気の合う方は気軽にコメント下さると嬉しいです。
※一部年齢指定作品も混ざっていますのでご注意ください。




「本当は、蘭が思っているよりずっと、卑怯で我侭なんですよ・・・俺」




そう言った工藤君は、誰よりも普通の高校生だと思った。




第2話




極寒の北海道。

ことの始まりは、4日前の連続誘拐事件。

東京で起こったその事件の犯人が北へ北へ逃亡。

現在北海道へ逃げたとの情報を得て、北海道の警察と合同捜査本部を立てて犯人を追っているのだ。

目暮警部からの命令で千葉刑事と共にこの冬の北海道へと足を踏み入れた。




「さ、さッみぃーーーーー!!!!!」




除雪車が中々来れないような細い道の奥に1件、2件と数少ない民家しかないためか

雪も積りに積もって、足は簡単に埋まってしまうほどの道を掻き分けながら歩く。

「これじゃぁ、捜査が進まないのも納得というか。」

「それ、言ったらお終いですよ、高木刑事。宿、こっちですか?」

そうだと答え、真っ白に広がる雪の本当に先を指差す。

この土地に1件しかない旅館らしい。

その土地には派出所しかないのか、わざわざ4、5時間かけて警察の本部の方たちが

この旅館に泊まっているのだという。

「ココじゃ車も中々通れないし・・・犯人がいるなら直ぐわかりそうですけどね・・・」

冷たい雪の中を掻き分けながら、高校生探偵・工藤新一が推理を始める。

確かに。

当初、誘拐に使っていた車は福島の山中に放置されていたのが発見されたので、

そこから新幹線なり、飛行機なり使って移動したのだと考えられているが、

この奥地まで来るには、バスも通っていないし車を使わなければ移動は無理なのだ。

「ヘリでも使ったっていうなら別だけどねー」

と冗談ぽく笑った千葉を軽く無視して高木・工藤はドンドンその雪の中を進む。

捜査1日目。

この日、僕も工藤君も気づいていなかったんだ。

既に次の事件が起きていたことに・・・。









捜査開始から5日。事件は難航していた。

高木刑事は旅館の自販機の前に立ち、種類のそろった缶の中か熱いコーヒーを2つ選んだ。

1つは自分に。
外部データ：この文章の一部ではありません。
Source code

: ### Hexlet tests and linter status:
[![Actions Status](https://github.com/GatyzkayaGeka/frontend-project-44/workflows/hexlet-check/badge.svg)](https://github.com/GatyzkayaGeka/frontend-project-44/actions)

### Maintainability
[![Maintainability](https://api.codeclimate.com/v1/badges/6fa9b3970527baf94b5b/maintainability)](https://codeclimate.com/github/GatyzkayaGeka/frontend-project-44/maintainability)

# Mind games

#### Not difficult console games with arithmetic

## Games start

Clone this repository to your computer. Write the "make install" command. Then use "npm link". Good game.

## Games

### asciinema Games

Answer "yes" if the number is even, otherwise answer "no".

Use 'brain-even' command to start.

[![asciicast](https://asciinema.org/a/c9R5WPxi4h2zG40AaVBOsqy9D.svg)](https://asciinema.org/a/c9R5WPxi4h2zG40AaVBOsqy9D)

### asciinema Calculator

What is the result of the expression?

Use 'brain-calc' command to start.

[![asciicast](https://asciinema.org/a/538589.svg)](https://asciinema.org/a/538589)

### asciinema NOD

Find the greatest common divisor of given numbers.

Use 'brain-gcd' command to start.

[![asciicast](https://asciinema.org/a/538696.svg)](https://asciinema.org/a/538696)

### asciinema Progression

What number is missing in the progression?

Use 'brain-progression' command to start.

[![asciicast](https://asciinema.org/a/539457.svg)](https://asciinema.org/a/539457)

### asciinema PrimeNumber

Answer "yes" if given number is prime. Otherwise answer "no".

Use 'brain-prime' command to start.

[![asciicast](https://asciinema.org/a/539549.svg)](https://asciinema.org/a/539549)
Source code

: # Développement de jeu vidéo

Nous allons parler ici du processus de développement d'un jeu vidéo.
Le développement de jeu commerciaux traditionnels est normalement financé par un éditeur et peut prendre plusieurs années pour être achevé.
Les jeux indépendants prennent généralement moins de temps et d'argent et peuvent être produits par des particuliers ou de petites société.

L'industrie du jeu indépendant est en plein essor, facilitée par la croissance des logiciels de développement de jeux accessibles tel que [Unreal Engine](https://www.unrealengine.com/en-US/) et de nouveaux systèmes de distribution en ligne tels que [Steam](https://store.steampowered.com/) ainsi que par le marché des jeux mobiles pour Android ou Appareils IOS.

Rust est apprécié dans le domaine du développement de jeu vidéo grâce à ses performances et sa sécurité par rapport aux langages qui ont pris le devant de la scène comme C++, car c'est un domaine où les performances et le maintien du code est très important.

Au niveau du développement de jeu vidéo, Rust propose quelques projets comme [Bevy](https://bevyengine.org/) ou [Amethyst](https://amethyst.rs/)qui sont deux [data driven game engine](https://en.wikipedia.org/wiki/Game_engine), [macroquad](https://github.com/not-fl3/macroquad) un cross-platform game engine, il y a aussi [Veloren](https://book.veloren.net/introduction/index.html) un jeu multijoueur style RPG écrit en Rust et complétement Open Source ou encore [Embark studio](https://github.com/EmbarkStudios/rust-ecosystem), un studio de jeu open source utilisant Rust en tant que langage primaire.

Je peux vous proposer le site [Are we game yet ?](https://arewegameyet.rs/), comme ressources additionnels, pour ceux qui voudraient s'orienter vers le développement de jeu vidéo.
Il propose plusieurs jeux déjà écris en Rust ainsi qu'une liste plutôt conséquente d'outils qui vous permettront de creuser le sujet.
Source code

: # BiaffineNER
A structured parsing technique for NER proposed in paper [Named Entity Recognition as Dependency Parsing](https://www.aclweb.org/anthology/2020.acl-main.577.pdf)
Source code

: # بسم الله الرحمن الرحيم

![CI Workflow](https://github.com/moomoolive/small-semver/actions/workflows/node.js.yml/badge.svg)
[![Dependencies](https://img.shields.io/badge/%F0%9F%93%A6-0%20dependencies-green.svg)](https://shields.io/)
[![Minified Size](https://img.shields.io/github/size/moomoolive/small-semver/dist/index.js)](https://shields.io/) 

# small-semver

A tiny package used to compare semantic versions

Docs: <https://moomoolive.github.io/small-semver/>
もう一つは千葉に。

今さっき雪の中を捜査して戻ってきたところだった。

冷たい手にはその温かいコーヒーが丁度いい。

報告をするからと先に部屋に戻った千葉の分のコーヒーを抱え部屋へと戻る途中、

その姿を見つけた。

ふぅっとため息をつきながら、持っていた受話器を元に戻すと彼は近くのソファーに腰掛けた。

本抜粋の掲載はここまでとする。